Office Hours Extra: The Salzburg Curriculum

The mission of librarians and museum professionals is to foster conversations

that improve society through knowledge exchange & social action

Lifelong learning in & out of formal educational settings
These topics are equally applicable to librarians and museum professionals
These topics must be contextualized

The following values permeate these topics:

  • Openness & transparency
  • Self reflection
  • Collaboration
  • Service
  • Empathy & Respect
  • Continuous Learning/Striving for Excellence (which requires lifelong learning)
  • Creativity and imagination

The Salzburg Global Seminar convenes numerous meetings throughout the year focused on creating solutions  for issues on an international level. In October, I was honored to participate in the session co-sponsored by the Institute of Museum and Library Services “Libraries and Museums in an Era of Participatory Culture.” Representatives from libraries and museums from over 20 countries came together for five intensive days of discussion and deliberations about the future of cultural institutions in a time of hyper-connected social participation. Working groups formed to provide solutions to the many challenges discussed. As part of my role, I was asked to participate, present about emerging technologies and blog the sessions.

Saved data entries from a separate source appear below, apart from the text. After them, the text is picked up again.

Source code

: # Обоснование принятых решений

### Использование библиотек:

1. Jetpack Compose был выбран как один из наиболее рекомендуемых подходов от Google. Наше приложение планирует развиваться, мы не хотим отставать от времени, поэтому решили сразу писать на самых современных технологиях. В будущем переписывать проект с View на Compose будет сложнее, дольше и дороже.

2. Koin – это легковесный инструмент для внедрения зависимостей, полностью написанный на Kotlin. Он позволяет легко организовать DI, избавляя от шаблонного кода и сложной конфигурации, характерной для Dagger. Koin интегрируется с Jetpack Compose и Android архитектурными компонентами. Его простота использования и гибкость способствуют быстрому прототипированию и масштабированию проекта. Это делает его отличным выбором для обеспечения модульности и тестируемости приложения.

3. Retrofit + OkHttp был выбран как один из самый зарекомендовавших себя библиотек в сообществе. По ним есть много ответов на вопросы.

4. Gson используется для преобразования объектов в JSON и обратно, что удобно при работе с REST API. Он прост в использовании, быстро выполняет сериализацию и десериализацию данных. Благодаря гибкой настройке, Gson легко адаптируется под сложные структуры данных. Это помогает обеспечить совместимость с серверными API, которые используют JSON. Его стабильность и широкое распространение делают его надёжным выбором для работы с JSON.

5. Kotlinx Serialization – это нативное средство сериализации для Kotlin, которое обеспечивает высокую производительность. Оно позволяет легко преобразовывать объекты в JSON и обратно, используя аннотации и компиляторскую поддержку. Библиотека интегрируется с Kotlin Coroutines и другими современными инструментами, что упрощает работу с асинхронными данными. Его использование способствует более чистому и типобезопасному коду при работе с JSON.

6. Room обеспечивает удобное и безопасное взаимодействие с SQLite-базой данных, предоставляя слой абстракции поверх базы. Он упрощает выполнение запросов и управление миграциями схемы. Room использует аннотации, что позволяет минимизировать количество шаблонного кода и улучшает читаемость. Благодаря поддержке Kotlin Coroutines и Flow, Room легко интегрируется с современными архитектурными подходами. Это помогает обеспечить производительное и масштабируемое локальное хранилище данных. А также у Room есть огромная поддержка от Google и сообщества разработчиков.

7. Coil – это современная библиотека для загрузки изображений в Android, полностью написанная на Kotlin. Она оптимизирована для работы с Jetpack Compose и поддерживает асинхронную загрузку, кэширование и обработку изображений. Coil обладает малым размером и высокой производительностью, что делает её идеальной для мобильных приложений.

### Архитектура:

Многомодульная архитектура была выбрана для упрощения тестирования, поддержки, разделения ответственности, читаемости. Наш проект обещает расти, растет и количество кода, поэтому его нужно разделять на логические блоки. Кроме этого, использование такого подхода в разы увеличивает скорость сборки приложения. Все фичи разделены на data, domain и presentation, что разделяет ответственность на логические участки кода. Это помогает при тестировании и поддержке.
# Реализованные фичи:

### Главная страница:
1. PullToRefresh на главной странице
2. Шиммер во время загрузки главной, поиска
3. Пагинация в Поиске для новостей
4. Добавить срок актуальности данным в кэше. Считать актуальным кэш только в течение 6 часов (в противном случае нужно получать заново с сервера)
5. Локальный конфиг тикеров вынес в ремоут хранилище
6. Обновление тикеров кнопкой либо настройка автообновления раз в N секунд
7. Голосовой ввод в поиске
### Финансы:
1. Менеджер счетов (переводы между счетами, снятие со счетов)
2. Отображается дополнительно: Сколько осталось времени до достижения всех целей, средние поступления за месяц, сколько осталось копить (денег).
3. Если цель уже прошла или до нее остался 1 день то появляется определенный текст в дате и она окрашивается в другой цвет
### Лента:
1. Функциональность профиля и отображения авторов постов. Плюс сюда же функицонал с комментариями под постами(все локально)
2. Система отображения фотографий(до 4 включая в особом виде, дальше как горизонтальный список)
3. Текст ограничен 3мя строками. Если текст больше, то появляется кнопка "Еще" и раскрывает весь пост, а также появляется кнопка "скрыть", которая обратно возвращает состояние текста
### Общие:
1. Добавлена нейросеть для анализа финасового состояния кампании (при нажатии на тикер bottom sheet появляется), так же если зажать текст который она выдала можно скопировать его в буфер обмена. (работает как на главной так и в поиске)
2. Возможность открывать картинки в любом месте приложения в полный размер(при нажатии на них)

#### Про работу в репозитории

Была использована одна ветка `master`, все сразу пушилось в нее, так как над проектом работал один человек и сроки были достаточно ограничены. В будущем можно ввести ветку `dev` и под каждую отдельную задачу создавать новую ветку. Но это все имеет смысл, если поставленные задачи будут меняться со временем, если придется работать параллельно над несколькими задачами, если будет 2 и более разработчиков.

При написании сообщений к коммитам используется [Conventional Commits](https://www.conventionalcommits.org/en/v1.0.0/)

I joined the working group devoted to building the skills of librarians and museum professionals. Lead by Dr. David Lankes, Syracuse University, our group adopted this mission statement: “The mission of librarians and museum professionals is to foster conversations that improve society through knowledge exchange & social action.” We developed several curricular topics/skills to frame our work: Management for Participation, Asset Management, Cultural Skills, Knowledge/Learning/Innovation, Technology, and Transformative Social Engagement. The framing statements are reproduced above this post.

Technology:

  • crowdsourcing / outreach
  • ability to engage and evolve with technology
  • ability to impart tech to community across generation
  • creating and maintaining on effective virtual presence

The technology focus I recently explored in SJSU SLIS’s Student Research Journal (http://scholarworks.sjsu.edu/cgi/viewcontent.cgi?article=1067&context=slissrj )includes the ability to engage and evolve with technology, the ability to impart technology to cross-generational communities, and the ability to create and maintain an effective virtual presence. These should already be part of an LIS student’s educational experience. Evolving as technology does afford information professionals the chance to continuously adapt services, access and collections to the information environments of our constituents. Online presence – what you do, what you say within the professional networks – can carry a lot of weight. See “The Role of Mentoring” for more.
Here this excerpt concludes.